Pour l'association européenne Energy Cities, les actions des collectivités locales constituent le meilleur moyen d'accélérer la transition énergétique. Créée en 1990, elle déploie ses actions dans plus de mille villes de trente pays européens. Entretien avec Claire Roumet, sa déléguée générale.

Décideurs. Tout d’abord, avez-vous constaté un effet global post COP21 par rapport à l’engagement des collectivités locales? 
Claire Roumet. C’est plutôt dans la perspective de la COP21 qu’une impulsion nouvelle a été donnée à l’action territoriale. Des élus locaux du monde entier se sont mobilisés pour prendre part au sommet, non pas en qualité d’observateurs mais bien en  tant que contributeurs à part entière. Plusieurs villes ont pris des engagements forts pour s’orienter vers une démarche 100 % renouvelable. L’Union européenne s’est enfin associée à notre initiative phare, la Convention des maires, pour en soutenir l’extension que l’on souhaiterait mondiale. Aujourd’hui, la Convention des maires réunit 7 000 villes qui s’engagent à atteindre et dépasser les objectifs énergie-climat de l’Union européenne à l’échelle de leur territoire. Ce mouvement leur accorde une plus grande place sur l’échiquier énergético-climatique. Mais le chemin à parcourir reste long. Notre vision est que la prise en compte des potentiels locaux dans la planification énergétique européenne demeure encore trop anecdotique. 
 

Décideurs. Energy Cities a été créée en 1990. Comment structurez-vous aujourd’hui votre action ? 
C. R. Nous développons une vision en  trois « D » de notre avenir énergétique.

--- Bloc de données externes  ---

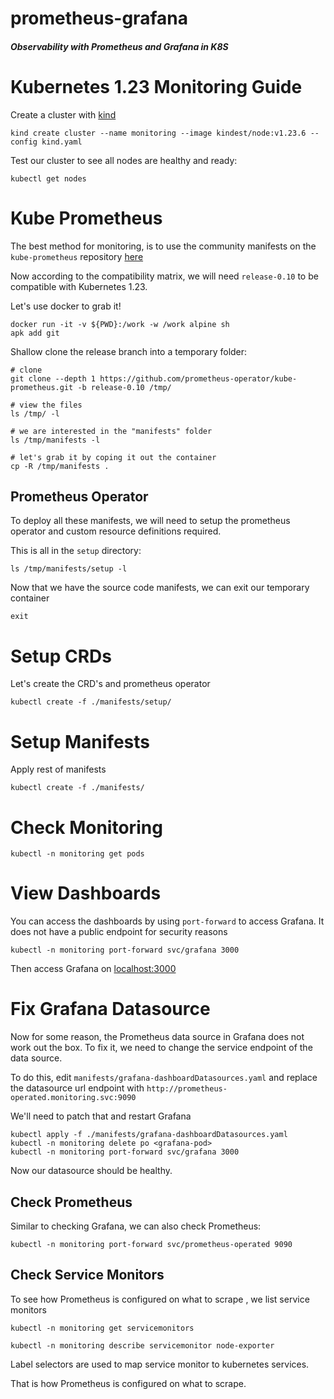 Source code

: # prometheus-grafana
##### Observability with Prometheus and Grafana in K8S

# Kubernetes 1.23 Monitoring Guide

Create a cluster with [kind](https://kind.sigs.k8s.io/docs/user/quick-start/)

```
kind create cluster --name monitoring --image kindest/node:v1.23.6 --config kind.yaml
```

Test our cluster to see all nodes are healthy and ready:

```
kubectl get nodes
```

# Kube Prometheus

The best method for monitoring, is to use the community manifests on the `kube-prometheus`
repository [here](https://github.com/prometheus-operator/kube-prometheus)

Now according to the compatibility matrix, we will need `release-0.10` to be compatible with
Kubernetes 1.23. </br>

Let's use docker to grab it!

```
docker run -it -v ${PWD}:/work -w /work alpine sh
apk add git
```

Shallow clone the release branch into a temporary folder:

```
# clone
git clone --depth 1 https://github.com/prometheus-operator/kube-prometheus.git -b release-0.10 /tmp/

# view the files
ls /tmp/ -l

# we are interested in the "manifests" folder
ls /tmp/manifests -l

# let's grab it by coping it out the container
cp -R /tmp/manifests .
```

## Prometheus Operator

To deploy all these manifests, we will need to setup the prometheus operator and custom resource definitions required.

This is all in the `setup` directory:

```
ls /tmp/manifests/setup -l
```

Now that we have the source code manifests, we can exit our temporary container

```
exit
```

# Setup CRDs

Let's create the CRD's and prometheus operator

```
kubectl create -f ./manifests/setup/
```

# Setup Manifests

Apply rest of manifests

```
kubectl create -f ./manifests/
```

# Check Monitoring

```
kubectl -n monitoring get pods
```

# View Dashboards

You can access the dashboards by using `port-forward` to access Grafana.
It does not have a public endpoint for security reasons

```
kubectl -n monitoring port-forward svc/grafana 3000
```

Then access Grafana on [localhost:3000](http://localhost:3000/)

# Fix Grafana Datasource

Now for some reason, the Prometheus data source in Grafana does not work out the box.
To fix it, we need to change the service endpoint of the data source. </br>

To do this, edit `manifests/grafana-dashboardDatasources.yaml` and replace the datasource url endpoint with `http://prometheus-operated.monitoring.svc:9090` </br>

We'll need to patch that and restart Grafana

```
kubectl apply -f ./manifests/grafana-dashboardDatasources.yaml
kubectl -n monitoring delete po <grafana-pod>
kubectl -n monitoring port-forward svc/grafana 3000
```

Now our datasource should be healthy.

## Check Prometheus

Similar to checking Grafana, we can also check Prometheus:

```
kubectl -n monitoring port-forward svc/prometheus-operated 9090
```

## Check Service Monitors

To see how Prometheus is configured on what to scrape , we list service monitors

```
kubectl -n monitoring get servicemonitors

kubectl -n monitoring describe servicemonitor node-exporter
```

Label selectors are used to map service monitor to kubernetes services. </br>

That is how Prometheus is configured on what to scrape.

Le premier est la décentralisation des pouvoirs et des compétences vers les collectivités territoriales. Elles sont les seules à même d’identifier et d’exploiter les multiples gisements d’économies d’énergie et de ressources locales renouvelables (déchets, géothermie, biomasse, vent, soleil…) ou de récupération (chaleur fatale de processus industriels, eaux usées, etc.). Notre deuxième axe est la démocratisation des systèmes énergétiques. Nous pensons que la transition énergétique doit offrir l’opportunité d’une transition sociétale, qui passe par un meilleur partage des ressources et une codécision citoyenne sur le choix des infrastructures. Enfin, notre troisième « D » est celui du désinvestissement des énergies fossiles. Il s’agit là d’un mouvement qui a retenti lors de la COP21 mais que nous souhaitons porter davantage au niveau européen. Les projets d’économies d’énergie ou de valorisation des ressources locales ne font toujours pas le poids face aux méga-programmes d’interconnexions des marchés du gaz et de l’électricité, qui figurent parmi les  priorités de la Commission européenne. Notre mission consiste à flécher les grands programmes d’investissement européens vers un agenda plus favorable au développement local. La Commission semble concentrée sur l’interconnexion des marchés à travers une plus grande coopération transfrontalière. Bien que cette dimension revête une importance incontestable, et quelque peu liée à la raison d’être de l’Union européenne, elle ne peut prendre le pas sur une logique locale, visant à valoriser les ressources et opportunités des territoires  qui sont des catalyseurs concernant les bonnes pratiques au niveau européen… voire mondial. 


Décideurs. Vous menez de nombreuses initiatives de coopération à travers l'Europe qui s’appuient considérablement sur l’engagement citoyen. Quelle est votre vision de l’évolution de l’engagement des entreprises ? 
C. R. Elles s’investissent aujourd’hui concrètement sur des projets de transformation urbaine. Pour exemple, à Lyon, un projet de démonstration localisé dans le quartier de Perrache-Sainte-Blandine vient d’être lancé. Il est mené par SPL Lyon Confluence, l’agence en charge du développement de cette zone. Il consiste à créer les infrastructures pour gérer, de façon intégrée et optimisée, les flux énergétiques des habitants de 550 appartements, soit 35 000 mètres carrés habitables quant au besoin d’électricité, de chaleur et de mobilité. L’objectif du projet est que les productions et consommations d’énergie s’équilibrent afin de tendre vers une neutralité en carbone. L’outil principal de la gestion des besoins énergétiques du quartier est une plate-forme informatique appelée Community Management System (CMS) qui centralise l’ensemble des données en temps réel provenant de tous les objets connectés du quartier. Elle se construit en partenariat avec  Schneider, Toshiba, ERDF et EDF. Les exemples de ce type sont toujours intéressants à souligner… et l’on constate qu’ils sont aussi de plus en plus nombreux.